China’s National Bureau of Statistics reported that the unemployment rate for 16-24 year-olds (excluding students) reached 18.9% in August, the highest since December 2023. While officials attributed this spike to graduation season, with expectations that rates will decline as graduates find employment, underlying issues suggest a more persistent problem.
The employment crisis stems from a fundamental mismatch between supply and demand. China graduated approximately 12.22 million university students in 2024, an increase of 430,000 from the previous year. This trend of over 10 million annual graduates is expected to continue until 2040, creating sustained pressure on the job market.
Traditional sectors that historically absorbed large numbers of graduates—real estate, internet platforms, private tutoring, and finance—have yet to recover their pre-pandemic hiring levels. Government crackdowns on tutoring companies through the “double reduction” policy in July 2021 particularly devastated the education sector, which has not returned to 2021 employment levels despite some recovery in non-academic training.
Recruitment data shows a 22% year-over-year decline in corporate job postings for graduates in the first half of 2024, while job seekers increased by 8%. The hardest-hit industries include internet/e-commerce, professional services, real estate, education, and utilities.

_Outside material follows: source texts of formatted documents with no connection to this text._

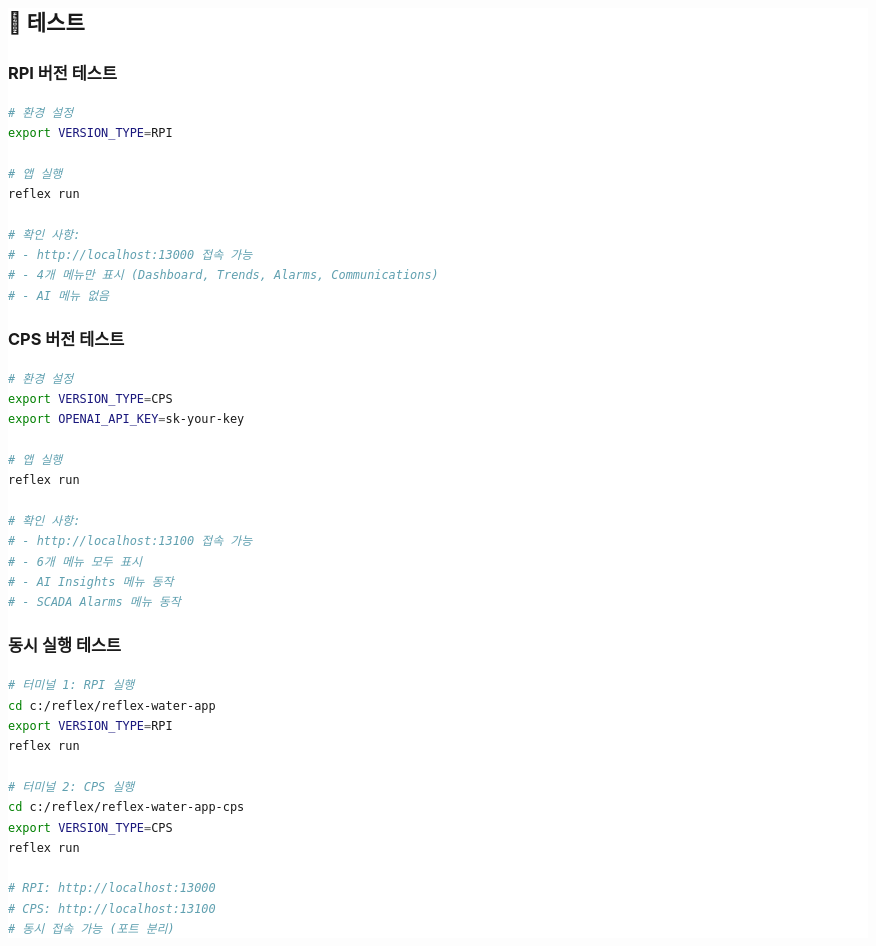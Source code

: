 ## 🧪 테스트

### RPI 버전 테스트

```bash
# 환경 설정
export VERSION_TYPE=RPI

# 앱 실행
reflex run

# 확인 사항:
# - http://localhost:13000 접속 가능
# - 4개 메뉴만 표시 (Dashboard, Trends, Alarms, Communications)
# - AI 메뉴 없음
```

### CPS 버전 테스트

```bash
# 환경 설정
export VERSION_TYPE=CPS
export OPENAI_API_KEY=sk-your-key

# 앱 실행
reflex run

# 확인 사항:
# - http://localhost:13100 접속 가능
# - 6개 메뉴 모두 표시
# - AI Insights 메뉴 동작
# - SCADA Alarms 메뉴 동작
```

### 동시 실행 테스트

```bash
# 터미널 1: RPI 실행
cd c:/reflex/reflex-water-app
export VERSION_TYPE=RPI
reflex run

# 터미널 2: CPS 실행
cd c:/reflex/reflex-water-app-cps
export VERSION_TYPE=CPS
reflex run

# RPI: http://localhost:13000
# CPS: http://localhost:13100
# 동시 접속 가능 (포트 분리)
```

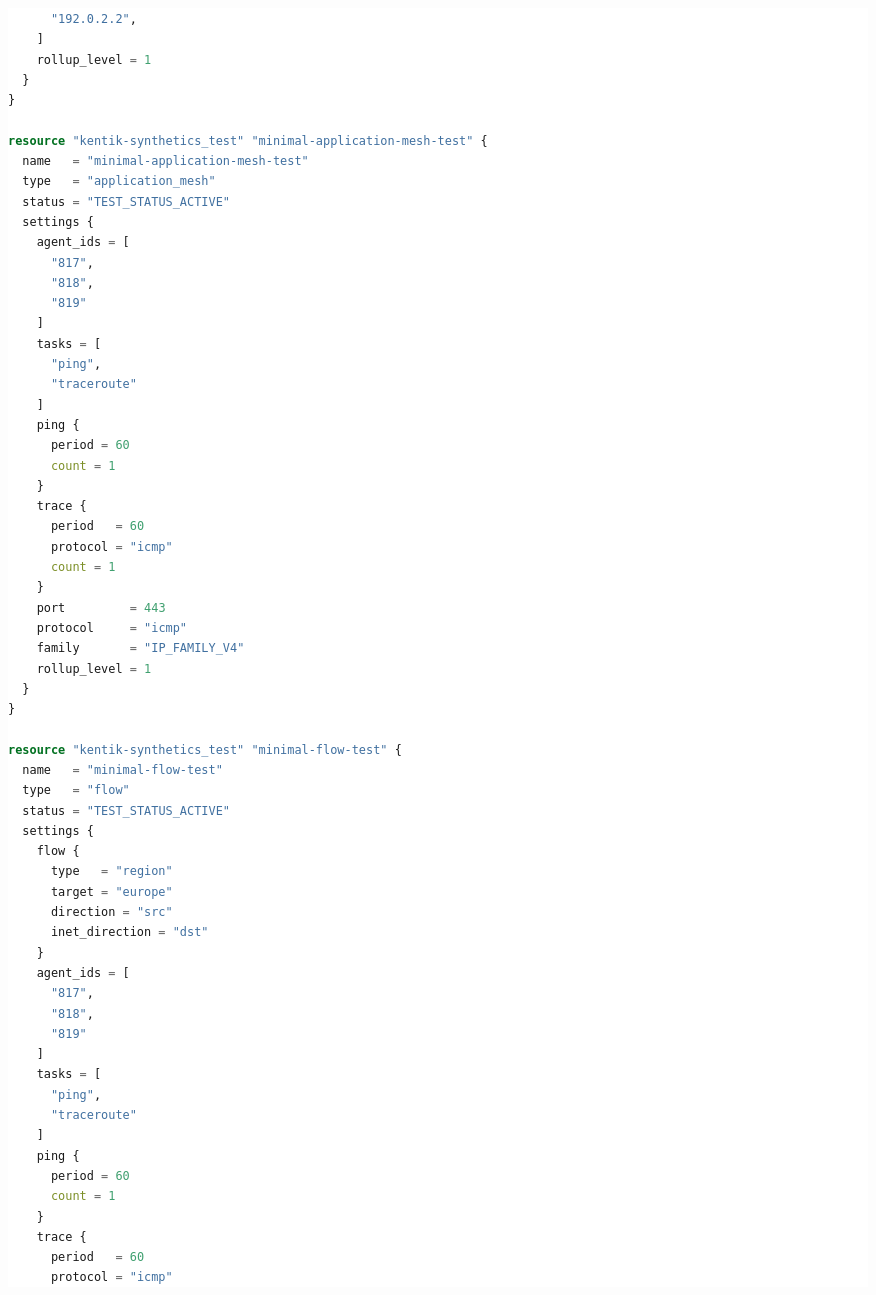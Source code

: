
 ```terraform
      "192.0.2.2",
    ]
    rollup_level = 1
  }
}

resource "kentik-synthetics_test" "minimal-application-mesh-test" {
  name   = "minimal-application-mesh-test"
  type   = "application_mesh"
  status = "TEST_STATUS_ACTIVE"
  settings {
    agent_ids = [
      "817",
      "818",
      "819"
    ]
    tasks = [
      "ping",
      "traceroute"
    ]
    ping {
      period = 60
      count = 1
    }
    trace {
      period   = 60
      protocol = "icmp"
      count = 1
    }
    port         = 443
    protocol     = "icmp"
    family       = "IP_FAMILY_V4"
    rollup_level = 1
  }
}

resource "kentik-synthetics_test" "minimal-flow-test" {
  name   = "minimal-flow-test"
  type   = "flow"
  status = "TEST_STATUS_ACTIVE"
  settings {
    flow {
      type   = "region"
      target = "europe"
      direction = "src"
      inet_direction = "dst"
    }
    agent_ids = [
      "817",
      "818",
      "819"
    ]
    tasks = [
      "ping",
      "traceroute"
    ]
    ping {
      period = 60
      count = 1
    }
    trace {
      period   = 60
      protocol = "icmp"
```
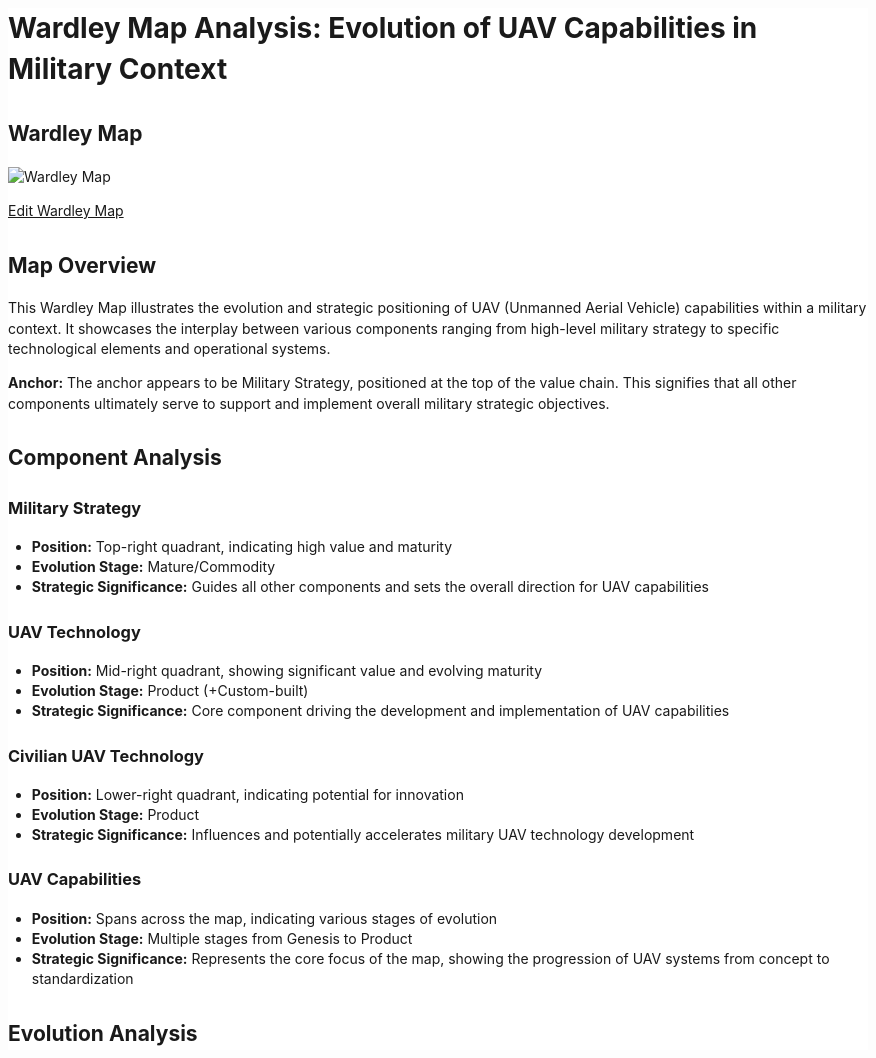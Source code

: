 # Wardley Map Analysis: Evolution of UAV Capabilities in Military Context

## Wardley Map

![Wardley Map](https://images.wardleymaps.ai/map_33c28936-0d16-47b5-95f4-320ec4bb84bf.png)

[Edit Wardley Map](https://create.wardleymaps.ai/#clone:e759c430bfd8483d10)

## Map Overview

This Wardley Map illustrates the evolution and strategic positioning of UAV (Unmanned Aerial Vehicle) capabilities within a military context. It showcases the interplay between various components ranging from high-level military strategy to specific technological elements and operational systems.

**Anchor:** The anchor appears to be Military Strategy, positioned at the top of the value chain. This signifies that all other components ultimately serve to support and implement overall military strategic objectives.

## Component Analysis

### Military Strategy

- **Position:** Top-right quadrant, indicating high value and maturity
- **Evolution Stage:** Mature/Commodity
- **Strategic Significance:** Guides all other components and sets the overall direction for UAV capabilities

### UAV Technology

- **Position:** Mid-right quadrant, showing significant value and evolving maturity
- **Evolution Stage:** Product (+Custom-built)
- **Strategic Significance:** Core component driving the development and implementation of UAV capabilities

### Civilian UAV Technology

- **Position:** Lower-right quadrant, indicating potential for innovation
- **Evolution Stage:** Product
- **Strategic Significance:** Influences and potentially accelerates military UAV technology development

### UAV Capabilities

- **Position:** Spans across the map, indicating various stages of evolution
- **Evolution Stage:** Multiple stages from Genesis to Product
- **Strategic Significance:** Represents the core focus of the map, showing the progression of UAV systems from concept to standardization

## Evolution Analysis
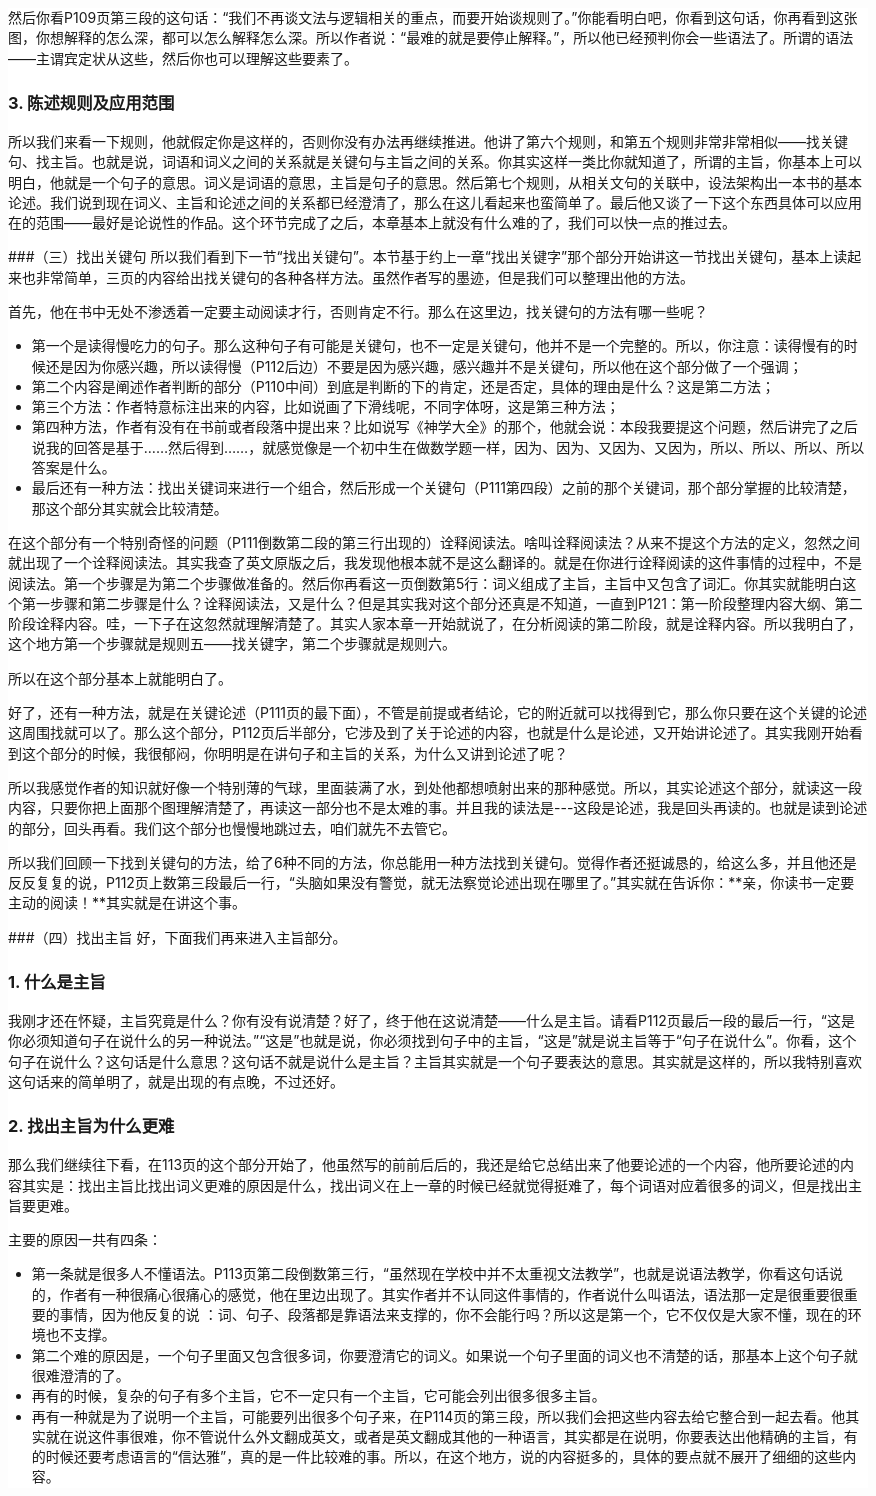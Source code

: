 然后你看P109页第三段的这句话：“我们不再谈文法与逻辑相关的重点，而要开始谈规则了。”你能看明白吧，你看到这句话，你再看到这张图，你想解释的怎么深，都可以怎么解释怎么深。所以作者说：“最难的就是要停止解释。”，所以他已经预判你会一些语法了。所谓的语法——主谓宾定状从这些，然后你也可以理解这些要素了。

### 3. 陈述规则及应用范围
所以我们来看一下规则，他就假定你是这样的，否则你没有办法再继续推进。他讲了第六个规则，和第五个规则非常非常相似——找关键句、找主旨。也就是说，词语和词义之间的关系就是关键句与主旨之间的关系。你其实这样一类比你就知道了，所谓的主旨，你基本上可以明白，他就是一个句子的意思。词义是词语的意思，主旨是句子的意思。然后第七个规则，从相关文句的关联中，设法架构出一本书的基本论述。我们说到现在词义、主旨和论述之间的关系都已经澄清了，那么在这儿看起来也蛮简单了。最后他又谈了一下这个东西具体可以应用在的范围——最好是论说性的作品。这个环节完成了之后，本章基本上就没有什么难的了，我们可以快一点的推过去。

###（三）找出关键句
所以我们看到下一节“找出关键句”。本节基于约上一章“找出关键字”那个部分开始讲这一节找出关键句，基本上读起来也非常简单，三页的内容给出找关键句的各种各样方法。虽然作者写的墨迹，但是我们可以整理出他的方法。

首先，他在书中无处不渗透着一定要主动阅读才行，否则肯定不行。那么在这里边，找关键句的方法有哪一些呢？

- 第一个是读得慢吃力的句子。那么这种句子有可能是关键句，也不一定是关键句，他并不是一个完整的。所以，你注意：读得慢有的时候还是因为你感兴趣，所以读得慢（P112后边）不要是因为感兴趣，感兴趣并不是关键句，所以他在这个部分做了一个强调；
- 第二个内容是阐述作者判断的部分（P110中间）到底是判断的下的肯定，还是否定，具体的理由是什么？这是第二方法；
- 第三个方法：作者特意标注出来的内容，比如说画了下滑线呢，不同字体呀，这是第三种方法；
- 第四种方法，作者有没有在书前或者段落中提出来？比如说写《神学大全》的那个，他就会说：本段我要提这个问题，然后讲完了之后说我的回答是基于……然后得到……，就感觉像是一个初中生在做数学题一样，因为、因为、又因为、又因为，所以、所以、所以、所以答案是什么。
- 最后还有一种方法：找出关键词来进行一个组合，然后形成一个关键句（P111第四段）之前的那个关键词，那个部分掌握的比较清楚，那这个部分其实就会比较清楚。

在这个部分有一个特别奇怪的问题（P111倒数第二段的第三行出现的）诠释阅读法。啥叫诠释阅读法？从来不提这个方法的定义，忽然之间就出现了一个诠释阅读法。其实我查了英文原版之后，我发现他根本就不是这么翻译的。就是在你进行诠释阅读的这件事情的过程中，不是阅读法。第一个步骤是为第二个步骤做准备的。然后你再看这一页倒数第5行：词义组成了主旨，主旨中又包含了词汇。你其实就能明白这个第一步骤和第二步骤是什么？诠释阅读法，又是什么？但是其实我对这个部分还真是不知道，一直到P121：第一阶段整理内容大纲、第二阶段诠释内容。哇，一下子在这忽然就理解清楚了。其实人家本章一开始就说了，在分析阅读的第二阶段，就是诠释内容。所以我明白了，这个地方第一个步骤就是规则五——找关键字，第二个步骤就是规则六。

所以在这个部分基本上就能明白了。

好了，还有一种方法，就是在关键论述（P111页的最下面），不管是前提或者结论，它的附近就可以找得到它，那么你只要在这个关键的论述这周围找就可以了。那么这个部分，P112页后半部分，它涉及到了关于论述的内容，也就是什么是论述，又开始讲论述了。其实我刚开始看到这个部分的时候，我很郁闷，你明明是在讲句子和主旨的关系，为什么又讲到论述了呢？

所以我感觉作者的知识就好像一个特别薄的气球，里面装满了水，到处他都想喷射出来的那种感觉。所以，其实论述这个部分，就读这一段内容，只要你把上面那个图理解清楚了，再读这一部分也不是太难的事。并且我的读法是---这段是论述，我是回头再读的。也就是读到论述的部分，回头再看。我们这个部分也慢慢地跳过去，咱们就先不去管它。

所以我们回顾一下找到关键句的方法，给了6种不同的方法，你总能用一种方法找到关键句。觉得作者还挺诚恳的，给这么多，并且他还是反反复复的说，P112页上数第三段最后一行，“头脑如果没有警觉，就无法察觉论述出现在哪里了。”其实就在告诉你：**亲，你读书一定要主动的阅读！**其实就是在讲这个事。

###（四）找出主旨
好，下面我们再来进入主旨部分。

### 1. 什么是主旨
我刚才还在怀疑，主旨究竟是什么？你有没有说清楚？好了，终于他在这说清楚——什么是主旨。请看P112页最后一段的最后一行，“这是你必须知道句子在说什么的另一种说法。”“这是”也就是说，你必须找到句子中的主旨，“这是”就是说主旨等于“句子在说什么”。你看，这个句子在说什么？这句话是什么意思？这句话不就是说什么是主旨？主旨其实就是一个句子要表达的意思。其实就是这样的，所以我特别喜欢这句话来的简单明了，就是出现的有点晚，不过还好。

### 2. 找出主旨为什么更难
那么我们继续往下看，在113页的这个部分开始了，他虽然写的前前后后的，我还是给它总结出来了他要论述的一个内容，他所要论述的内容其实是：找出主旨比找出词义更难的原因是什么，找出词义在上一章的时候已经就觉得挺难了，每个词语对应着很多的词义，但是找出主旨要更难。

主要的原因一共有四条：

- 第一条就是很多人不懂语法。P113页第二段倒数第三行，“虽然现在学校中并不太重视文法教学”，也就是说语法教学，你看这句话说的，作者有一种很痛心很痛心的感觉，他在里边出现了。其实作者并不认同这件事情的，作者说什么叫语法，语法那一定是很重要很重要的事情，因为他反复的说 ：词、句子、段落都是靠语法来支撑的，你不会能行吗？所以这是第一个，它不仅仅是大家不懂，现在的环境也不支撑。
- 第二个难的原因是，一个句子里面又包含很多词，你要澄清它的词义。如果说一个句子里面的词义也不清楚的话，那基本上这个句子就很难澄清的了。
- 再有的时候，复杂的句子有多个主旨，它不一定只有一个主旨，它可能会列出很多很多主旨。
- 再有一种就是为了说明一个主旨，可能要列出很多个句子来，在P114页的第三段，所以我们会把这些内容去给它整合到一起去看。他其实就在说这件事很难，你不管说什么外文翻成英文，或者是英文翻成其他的一种语言，其实都是在说明，你要表达出他精确的主旨，有的时候还要考虑语言的“信达雅”，真的是一件比较难的事。所以，在这个地方，说的内容挺多的，具体的要点就不展开了细细的这些内容。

While emerging sectors like semiconductors, artificial intelligence, new materials, and renewable energy show growth, their scale remains insufficient to offset job losses in traditional industries. As researcher Mao Yufei noted, the expansion in new sectors cannot compensate for the contraction in established ones.
This employment squeeze has led more graduates to pursue advanced degrees, with top-tier universities seeing postgraduate enrollment rates jump from 68.5% in 2022 to 77.5% in 2024, while direct employment dropped from 31.5% to 22.5%.